During the 1890s, amateur archaeologist Richard Wetherill and his peers excavated roughly 5,000 cultural items associated with the Basketmaker (200 BC-700 AD) and Ancestral Pueblo (700-1300 AD) archaeological cultures. These items were taken from dry caves in the Bears Ears National Monument and Glen Canyon National Recreation Area regions. About 4,000 of these items were perishables, including textiles, baskets, wooden implements, and hide and feather artifacts.
These cultural items are now housed in six museums across the country, and for nearly a century, were overlooked, undocumented, and disconnected from the landscape and cultures from which they were taken.
All of this began to change with the establishment of the Wetherill-Grand Gulch Project, followed by the Cedar Mesa Perishables Project.
The Wetherill-Grand Gulch Project
In the mid-1980s, a Bureau of Land Management ranger named Fred Blackburn decided to collaborate with a group of canyon backpackers and archaeology buffs to retrace the routes of these early archaeological expeditions. Their goal was to identify the alcoves where these excavations took place, and document the whereabouts of their collections.
The Wetherill-Grand Gulch Project was a first-of-its-kind, interdisciplinary, collaborative endeavor, thanks to the assistance of local outfitter and founding Bears Ears Partnership Board Member Vaughn Hadenfeldt, archaeologist Winston Hurst, photographer Bruce Hucko, archival researchers Ann Phillips and Ann Hayes, the organizational and fiscal support of Julia Johnson, and the moral support of archaeologists Bill Lipe and Joel Janetski.
The newly formed Wetherill-Grand Gulch Project used a “reverse anthropology” strategy to trace the items in these museum collections back to their original site locations. As described in a 2017 American Archaeology magazine article, they used the field journals and maps that survived the initial excavations. They also relied heavily on the rock and wood inscriptions found on their field trips, left by Wetherill and his peers.
At a recent Bears Ears Education Center presentation, Blackburn further explained: “We were piecing together where [the artifacts] came from - it evolved from looking backwards from the museums to the alcoves…This was an impossible task to complete without collaboration.”
The Cedar Mesa Perishables Project
Building upon the foundation laid by the Wetherill-Grand Gulch Project, archaeologist and textiles specialist, Laurie Webster, established the Cedar Mesa Perishables Project in 2011. Her initial goal was to document the individual perishable artifacts in these collections, housed at six museums across the country.
Over the years, the team quickly grew in numbers and diversity of experience. First, Erin Gearty, an anthropology M.A. student at Northern Arizona University, joined the team, followed shortly thereafter by Chuck LaRue, who became the lead analyst of the wood, fur, hide, and feather artifacts. A few years later, the research team expanded to include three Indigenous members: Tiwa-Piro Pueblo weaver Louie Garcia, Zuni fiber artist, and Bears Ears Partnership Board Member, Chris Lewis, and Santa Clara Pueblo/Comanche archaeologist and perishables specialist, Mary Weahkee. Louie, Chris, and Mary serve as perishables experts and the cultural specialists for the project. Like the collaborative make-up of the Wetherill-Grand Gulch Project team, the diverse wealth of knowledge brought to the table by each Cedar Mesa Perishables Project team member has greatly enriched the research.

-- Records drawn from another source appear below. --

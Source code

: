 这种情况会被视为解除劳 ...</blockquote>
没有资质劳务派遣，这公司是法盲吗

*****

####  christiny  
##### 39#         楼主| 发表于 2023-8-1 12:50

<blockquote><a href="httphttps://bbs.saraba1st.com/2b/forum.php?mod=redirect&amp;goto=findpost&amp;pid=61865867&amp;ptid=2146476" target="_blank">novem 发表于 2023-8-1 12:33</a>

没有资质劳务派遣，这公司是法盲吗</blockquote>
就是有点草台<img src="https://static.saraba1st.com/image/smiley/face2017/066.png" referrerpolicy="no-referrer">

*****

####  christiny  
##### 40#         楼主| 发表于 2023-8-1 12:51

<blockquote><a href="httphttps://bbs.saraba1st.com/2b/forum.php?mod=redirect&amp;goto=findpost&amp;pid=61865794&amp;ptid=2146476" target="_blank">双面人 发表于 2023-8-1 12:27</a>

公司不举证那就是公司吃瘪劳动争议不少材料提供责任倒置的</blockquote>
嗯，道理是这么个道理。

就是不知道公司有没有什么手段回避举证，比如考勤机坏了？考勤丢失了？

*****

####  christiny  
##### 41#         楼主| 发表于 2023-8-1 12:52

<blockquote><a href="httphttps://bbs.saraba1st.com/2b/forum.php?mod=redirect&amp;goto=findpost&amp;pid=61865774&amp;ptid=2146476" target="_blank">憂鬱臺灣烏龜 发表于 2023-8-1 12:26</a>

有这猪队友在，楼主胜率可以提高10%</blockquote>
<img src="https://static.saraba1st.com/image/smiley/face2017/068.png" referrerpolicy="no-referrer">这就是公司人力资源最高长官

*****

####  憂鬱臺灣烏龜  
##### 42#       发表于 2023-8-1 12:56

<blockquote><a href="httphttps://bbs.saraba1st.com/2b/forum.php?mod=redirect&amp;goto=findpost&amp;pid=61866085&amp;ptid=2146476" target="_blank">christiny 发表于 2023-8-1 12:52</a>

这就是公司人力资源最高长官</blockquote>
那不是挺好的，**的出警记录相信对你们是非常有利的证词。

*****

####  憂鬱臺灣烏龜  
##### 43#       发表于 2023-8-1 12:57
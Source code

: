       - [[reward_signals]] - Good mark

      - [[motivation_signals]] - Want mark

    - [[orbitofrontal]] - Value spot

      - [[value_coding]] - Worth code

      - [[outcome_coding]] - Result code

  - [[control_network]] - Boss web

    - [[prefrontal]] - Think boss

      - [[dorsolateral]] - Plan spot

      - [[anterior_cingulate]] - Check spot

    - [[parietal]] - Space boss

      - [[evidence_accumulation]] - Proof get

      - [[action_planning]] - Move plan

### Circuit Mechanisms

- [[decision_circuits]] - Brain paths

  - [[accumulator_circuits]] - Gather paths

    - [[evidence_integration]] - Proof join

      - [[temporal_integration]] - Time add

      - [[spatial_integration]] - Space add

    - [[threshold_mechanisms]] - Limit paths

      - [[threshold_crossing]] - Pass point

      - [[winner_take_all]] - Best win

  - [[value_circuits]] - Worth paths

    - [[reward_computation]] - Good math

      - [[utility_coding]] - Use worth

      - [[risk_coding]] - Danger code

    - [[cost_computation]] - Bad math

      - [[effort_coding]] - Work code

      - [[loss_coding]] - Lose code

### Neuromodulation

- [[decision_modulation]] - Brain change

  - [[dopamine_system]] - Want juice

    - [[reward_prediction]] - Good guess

Together, the team has traveled to museums to record information about these remarkable collections and raise public awareness of their existence. As Laurie explains, “None of the collectors who excavated this material are around to talk to anymore, so I think of our work as re-excavating collections. We’re basically practicing archaeology in basements.”
In addition to documenting more than 4,000 perishable cultural items, the Cedar Mesa Perishables Project has also conducted specialized analyses. It recently radiocarbon-dated more than 100 sandals, textiles, baskets, wooden implements, and hides from the Bears Ears region, with results ranging from 6500 BC (a sandal) to the late AD 1200s. The project also hired a fiber expert to identify the white animal hair in several textile artifacts, confirming that between 200 BC and AD 900, people used white dog hair in textile production and probably intentionally bred white long-haired dogs for that very purpose.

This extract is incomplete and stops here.